Adapun dalam PP tersebut, ada dua syarat atau kondisi yang diperbolehkan wanita hamil untuk melakukan aborsi di antaranya:
Pertama yakni indikasi kedaruratan medis, dan yang kedua adalah wanita korban tindak pidana pemerkosaan atau kekerasan seksual lain yang menyebabkan kehamilan.
Dalam penjabarannya, Indikasi kedaruratan medis itu meliputi kehamilan yang mengancam nyawa dan kesehatan ibu dan/atau kondisi kesehatan janin dengan cacat bawaan yang tak dapat diperbaiki, sehingga tidak memungkinkan hidup di luar kandungan.
Sedangkan kehamilan akibat pemerkosaan atau kekerasan seksual harus dibuktikan dengan surat keterangan dokter atas usia kehamilan sesuai dengan kejadian tindak pidana perkosaan atau tindak pidana kekerasan seksual lain yang menyebabkan kehamilan dan keterangan penyidik mengenai adanya dugaan perkosaan dan/atau kekerasan seksual lain yang menyebabkan kehamilan.

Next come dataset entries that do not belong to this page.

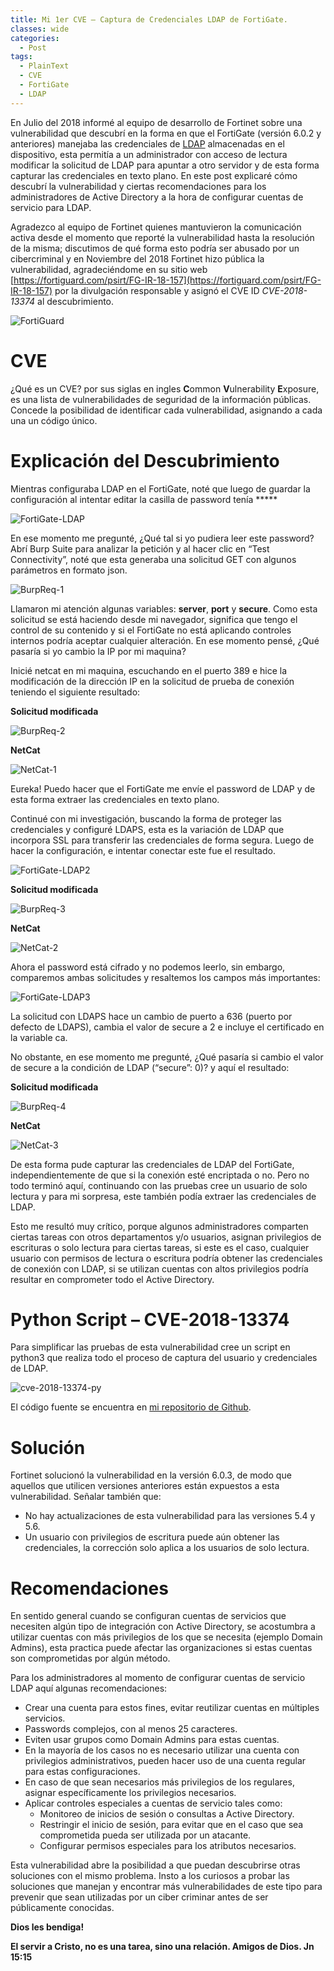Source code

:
 ```yaml
---
title: Mi 1er CVE – Captura de Credenciales LDAP de FortiGate.
classes: wide
categories:
  - Post
tags:
  - PlainText
  - CVE
  - FortiGate
  - LDAP
---
```

En Julio del 2018 informé al equipo de desarrollo de Fortinet sobre una vulnerabilidad que descubrí en la forma en que el FortiGate (versión 6.0.2 y anteriores) manejaba las credenciales de [LDAP](https://en.wikipedia.org/wiki/Lightweight_Directory_Access_Protocol) almacenadas en el dispositivo, esta permitía a un administrador con acceso de lectura modificar la solicitud de LDAP para apuntar a otro servidor y de esta forma capturar las credenciales en texto plano. En este post explicaré cómo descubrí la vulnerabilidad y ciertas recomendaciones para los administradores de Active Directory a la hora de configurar cuentas de servicio para LDAP. 

Agradezco al equipo de Fortinet quienes mantuvieron la comunicación activa desde el momento que reporté la vulnerabilidad hasta la resolución de la misma; discutimos de qué forma esto podría ser abusado por un cibercriminal y en Noviembre del 2018 Fortinet hizo pública la vulnerabilidad, agradeciéndome en su sitio web [https://fortiguard.com/psirt/FG-IR-18-157](https://fortiguard.com/psirt/FG-IR-18-157) por la divulgación responsable y asignó el CVE ID *CVE-2018-13374* al descubrimiento. 

![FortiGuard](/assets/images/2018-12-19-Mi-1er-CVE-Captura-Credenciales-LDAP-FortiGate-ES/fortiguard-psirt.png)

# CVE

¿Qué es un CVE? por sus siglas en ingles **C**ommon **V**ulnerability **E**xposure, es una lista de vulnerabilidades de seguridad de la información públicas. Concede la posibilidad de identificar cada vulnerabilidad, asignando a cada una un código único. 

# Explicación del Descubrimiento 

Mientras configuraba LDAP en el FortiGate, noté que luego de guardar la configuración al intentar editar la casilla de password tenía *****

![FortiGate-LDAP](/assets/images/2018-12-19-Mi-1er-CVE-Captura-Credenciales-LDAP-FortiGate-ES/fortigate-ldap.png)

En ese momento me pregunté, ¿Qué tal si yo pudiera leer este password? Abrí Burp Suite para analizar la petición y al hacer clic en “Test Connectivity”, noté que esta generaba una solicitud GET con algunos parámetros en formato json.

![BurpReq-1](/assets/images/2018-12-19-Mi-1er-CVE-Captura-Credenciales-LDAP-FortiGate-ES/burp-req1.png)

Llamaron mi atención algunas variables: **server**, **port** y **secure**. Como esta solicitud se está haciendo desde mi navegador, significa que tengo el control de su contenido y si el FortiGate no está aplicando controles internos podría aceptar cualquier alteración. En ese momento pensé, ¿Qué pasaría si yo cambio la IP por mi maquina?
 
Inicié netcat en mi maquina, escuchando en el puerto 389 e hice la modificación de la dirección IP en la solicitud de prueba de conexión teniendo el siguiente resultado:

**Solicitud modificada**

![BurpReq-2](/assets/images/2018-12-19-Mi-1er-CVE-Captura-Credenciales-LDAP-FortiGate-ES/burp-req2.png)

**NetCat**

![NetCat-1](/assets/images/2018-12-19-Mi-1er-CVE-Captura-Credenciales-LDAP-FortiGate-ES/netcat-1.png)

Eureka! Puedo hacer que el FortiGate me envíe el password de LDAP y de esta forma extraer las credenciales en texto plano. 

Continué con mi investigación, buscando la forma de proteger las credenciales y configuré LDAPS, esta es la variación de LDAP que incorpora SSL para transferir las credenciales de forma segura. Luego de hacer la configuración, e intentar conectar este fue el resultado.

![FortiGate-LDAP2](/assets/images/2018-12-19-Mi-1er-CVE-Captura-Credenciales-LDAP-FortiGate-ES/fortigate-ldap2.png)

**Solicitud modificada**

![BurpReq-3](/assets/images/2018-12-19-Mi-1er-CVE-Captura-Credenciales-LDAP-FortiGate-ES/burp-req3.png)

**NetCat**

![NetCat-2](/assets/images/2018-12-19-Mi-1er-CVE-Captura-Credenciales-LDAP-FortiGate-ES/netcat-2.png)

Ahora el password está cifrado y no podemos leerlo, sin embargo, comparemos ambas solicitudes y resaltemos los campos más importantes:

![FortiGate-LDAP3](/assets/images/2018-12-19-Mi-1er-CVE-Captura-Credenciales-LDAP-FortiGate-ES/fortigate-ldap3.png)

La solicitud con LDAPS hace un cambio de puerto a 636 (puerto por defecto de LDAPS), cambia el valor de secure a 2 e incluye el certificado en la variable ca.

No obstante, en ese momento me pregunté, ¿Qué pasaría si cambio el valor de secure a la condición de LDAP (“secure”: 0)? y aquí el resultado:

**Solicitud modificada**

![BurpReq-4](/assets/images/2018-12-19-Mi-1er-CVE-Captura-Credenciales-LDAP-FortiGate-ES/burp-req4.png)

**NetCat**

![NetCat-3](/assets/images/2018-12-19-Mi-1er-CVE-Captura-Credenciales-LDAP-FortiGate-ES/netcat-3.png)

De esta forma pude capturar las credenciales de LDAP del FortiGate, independientemente de que si la conexión esté encriptada o no. Pero no todo terminó aquí, continuando con las pruebas cree un usuario de solo lectura y para mi sorpresa, este también podía extraer las credenciales de LDAP. 

Esto me resultó muy crítico, porque algunos administradores comparten ciertas tareas con otros departamentos y/o usuarios, asignan privilegios de escrituras o solo lectura para ciertas tareas, si este es el caso, cualquier usuario con permisos de lectura o escritura podría obtener las credenciales de conexión con LDAP, si se utilizan cuentas con altos privilegios podría resultar en comprometer todo el Active Directory.

# Python Script – CVE-2018-13374

Para simplificar las pruebas de esta vulnerabilidad cree un script en python3 que realiza todo el proceso de captura del usuario y credenciales de LDAP.

![cve-2018-13374-py](/assets/images/2018-12-19-Mi-1er-CVE-Captura-Credenciales-LDAP-FortiGate-ES/cve-2018-13374-py.png)

El código fuente se encuentra en [mi repositorio de Github](https://github.com/juliourena/plaintext/blob/master/CVE-PoC/cve-2018-13374.py).

# Solución

Fortinet solucionó la vulnerabilidad en la versión 6.0.3, de modo que aquellos que utilicen versiones anteriores están expuestos a esta vulnerabilidad. Señalar también que: 
* No hay actualizaciones de esta vulnerabilidad para las versiones 5.4 y 5.6. 
* Un usuario con privilegios de escritura puede aún obtener las credenciales, la corrección solo aplica a los usuarios de solo lectura.

# Recomendaciones

En sentido general cuando se configuran cuentas de servicios que necesiten algún tipo de integración con Active Directory, se acostumbra a utilizar cuentas con más privilegios de los que se necesita (ejemplo Domain Admins), esta practica puede afectar las organizaciones si estas cuentas son comprometidas por algún método.

Para los administradores al momento de configurar cuentas de servicio LDAP aquí algunas recomendaciones:

* Crear una cuenta para estos fines, evitar reutilizar cuentas en múltiples servicios.
* Passwords complejos, con al menos 25 caracteres. 
* Eviten usar grupos como Domain Admins para estas cuentas. 
* En la mayoría de los casos no es necesario utilizar una cuenta con privilegios administrativos, pueden hacer uso de una cuenta regular para estas configuraciones. 
* En caso de que sean necesarios más privilegios de los regulares, asignar específicamente los privilegios necesarios.
* Aplicar controles especiales a cuentas de servicio tales como:
	* Monitoreo de inicios de sesión o consultas a Active Directory.
	* Restringir el inicio de sesión, para evitar que en el caso que sea comprometida pueda ser utilizada por un atacante. 
	* Configurar permisos especiales para los atributos necesarios.

Esta vulnerabilidad abre la posibilidad a que puedan descubrirse otras soluciones con el mismo problema. Insto a los curiosos a probar las soluciones que manejan y encontrar más vulnerabilidades de este tipo para prevenir que sean utilizadas por un ciber criminar antes de ser públicamente conocidas. 

**Dios les bendiga!**

**El servir a Cristo, no es una tarea, sino una relación. Amigos de Dios. Jn 15:15**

Hukum aborsi menurut Islam Terkait Kondisi Medis dan Korban Pemerkosaan
Pada dasarnya, hukum aborsi atau menggugurkan kandungan dalam Islam adalah haram, akan tetapi dalam kondisi darurat atau mengancam keselamatan ibu dan anak, maka diperbolehkan berdasarkan rekomendasi dari tim medis dan dokter.

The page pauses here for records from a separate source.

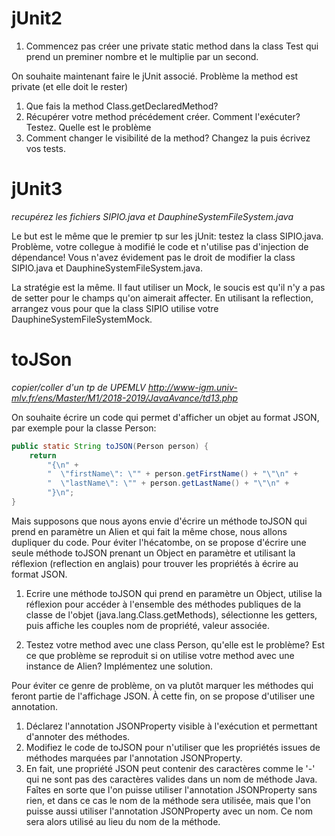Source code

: # jUnit2

1. Commencez pas créer une private static method dans la class Test qui prend un preminer nombre et le multiplie par un second.

On souhaite maintenant faire le jUnit associé. Problème la method est private (et elle doit le rester)

1. Que fais la method Class.getDeclaredMethod?
2. Récupérer votre method précédement créer. Comment l'exécuter? Testez. Quelle est le problème
3. Comment changer le visibilité de la method? Changez la puis écrivez vos tests.

# jUnit3

*recupérez les fichiers SIPIO.java et DauphineSystemFileSystem.java*

Le but est le même que le premier tp sur les jUnit: testez la class SIPIO.java. 
Problème, votre collegue à modifié le code et n'utilise pas d'injection de dépendance!
Vous n'avez évidement pas le droit de modifier la class SIPIO.java
et DauphineSystemFileSystem.java.

La stratégie est la même. Il faut utiliser un Mock, 
le soucis est qu'il n'y a pas de setter pour le champs qu'on aimerait affecter.
En utilisant la reflection, arrangez vous pour que la class SIPIO utilise votre DauphineSystemFileSystemMock.


# toJSon

*copier/coller d'un tp de UPEMLV http://www-igm.univ-mlv.fr/ens/Master/M1/2018-2019/JavaAvance/td13.php*

On souhaite écrire un code qui permet d'afficher un objet au format JSON, par exemple pour la classe Person:
```java
public static String toJSON(Person person) {
    return
        "{\n" +
        "  \"firstName\": \"" + person.getFirstName() + "\"\n" +
        "  \"lastName\": \"" + person.getLastName() + "\"\n" +
        "}\n";
}
```
Mais supposons que nous ayons envie d'écrire un méthode toJSON qui prend en paramètre un Alien et qui fait la même chose, 
nous allons dupliquer du code.
Pour éviter l'hécatombe, on se propose d'écrire une seule méthode toJSON prenant un Object en paramètre et utilisant la réflexion (reflection en anglais) pour trouver les propriétés à écrire au format JSON.

1. Ecrire une méthode toJSON qui prend en paramètre un Object, 
utilise la réflexion pour accéder à l'ensemble des méthodes publiques de la classe de l'objet (java.lang.Class.getMethods), 
sélectionne les getters, puis affiche les couples nom de propriété, valeur associée.

2. Testez votre method avec une class Person, qu'elle est le problème? 
Est ce que problème se reproduit si on utilise votre method avec une instance de Alien?
Implémentez une solution.

Pour éviter ce genre de problème, on va plutôt marquer les méthodes qui feront partie de l'affichage JSON. 
À cette fin, on se propose d'utiliser une annotation.

1. Déclarez l'annotation JSONProperty visible à l'exécution et permettant d'annoter des méthodes.
2. Modifiez le code de toJSON pour n'utiliser que les propriétés issues de méthodes marquées par l'annotation JSONProperty.
3. En fait, une propriété JSON peut contenir des caractères comme le '-' qui ne sont pas des caractères valides dans un nom de méthode Java.
Faîtes en sorte que l'on puisse utiliser l'annotation JSONProperty sans rien, et dans ce cas le nom de la méthode sera utilisée, mais que l'on puisse aussi utiliser l'annotation JSONProperty avec un nom. Ce nom sera alors utilisé au lieu du nom de la méthode.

Ustaz Hasan Bin Ismail Al Muhdor mengatakan, banyak ulama sepakat memperbolehkan menggugurkan kandungan jika dikhawatirkan akan menjadi penyakit.

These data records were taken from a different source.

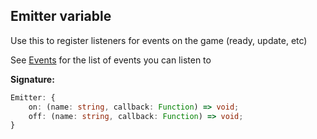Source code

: 
## Emitter variable

Use this to register listeners for events on the game (ready, update, etc)

See [Events](/reference/events.md) for the list of events you can listen to

**Signature:**

```typescript
Emitter: {
    on: (name: string, callback: Function) => void;
    off: (name: string, callback: Function) => void;
}
```

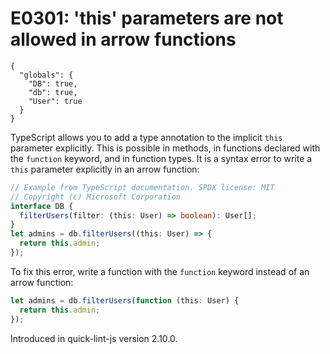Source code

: # E0301: 'this' parameters are not allowed in arrow functions

```config-for-examples
{
  "globals": {
    "DB": true,
    "db": true,
    "User": true
  }
}
```

TypeScript allows you to add a type annotation to the implicit `this` parameter
explicitly. This is possible in methods, in functions declared with the
`function` keyword, and in function types. It is a syntax error to write a
`this` parameter explicitly in an arrow function:

```typescript
// Example from TypeScript documentation. SPDX license: MIT
// Copyright (c) Microsoft Corporation
interface DB {
  filterUsers(filter: (this: User) => boolean): User[];
}
let admins = db.filterUsers((this: User) => {
  return this.admin;
});
```

To fix this error, write a function with the `function` keyword instead of an
arrow function:

```typescript
let admins = db.filterUsers(function (this: User) {
  return this.admin;
});
```

Introduced in quick-lint-js version 2.10.0.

"Di sini banyak ulama berpendapat, jika janin tidak berkembang dan dikhawatirkan akan menjadi penyakit, maka menggugurkan kandungan tidak menjadi masalah. Dalam kasus ini, jika janin dinyatakan mati atau tidak bisa berkembang lagi, maka menggugurkannya tidak masalah," kata ustaz Hasan Bin Ismail Al Muhdor seperti dilansir akun YouTube Ahbaabul Musthofa Channel.
Sedangkan untuk korban pemerkosaan, dilansir dari NU Online, telah dibahas bersama para kiai muktamar Munas 2014 di gedung PBNU di Jakarta, menurut forum tersebut, hukum aborsi dari tindak pemerkosaan tetap haram.
Akan tetapi sebagian ulama berpendapat memperbolehkan aborsi korban pemerkosaan selama usia janin belum berumur 40 hari terhitung sejak pembuahan.
Berdasarkan ilmu kedokteran, usia janin dapat diketahui dari hari pertama haid terakhir wanita korban pemerkosaan.
Berdasarkan Fiqih dan ulama terkait aborsi alasan medis dan korban pemerkosaan, Syeikh Abdurrahman bin Muhammad Ba'alawi mengatakan, tindakan yang menjadi sebab gugurnya janin setelah janin itu berada di dalam rahim, yaitu sesudah menjadi gumpalan darah atau menjadi gumpalan daging, meski roh itu belum ditiup ke dalam janin tersebut.
Namun, menurut Ar-Ramli, aborsi tidak diharamkan, artinya boleh dilakukan sebelum ditiupkannya roh. Aborsi tidak haram dilakukan kecuali setelah roh itu ditiup ke dalam janin tersebut, karena hal itu dapat dianggap sebagai menghilangkan makhluk yang sudah bernyawa.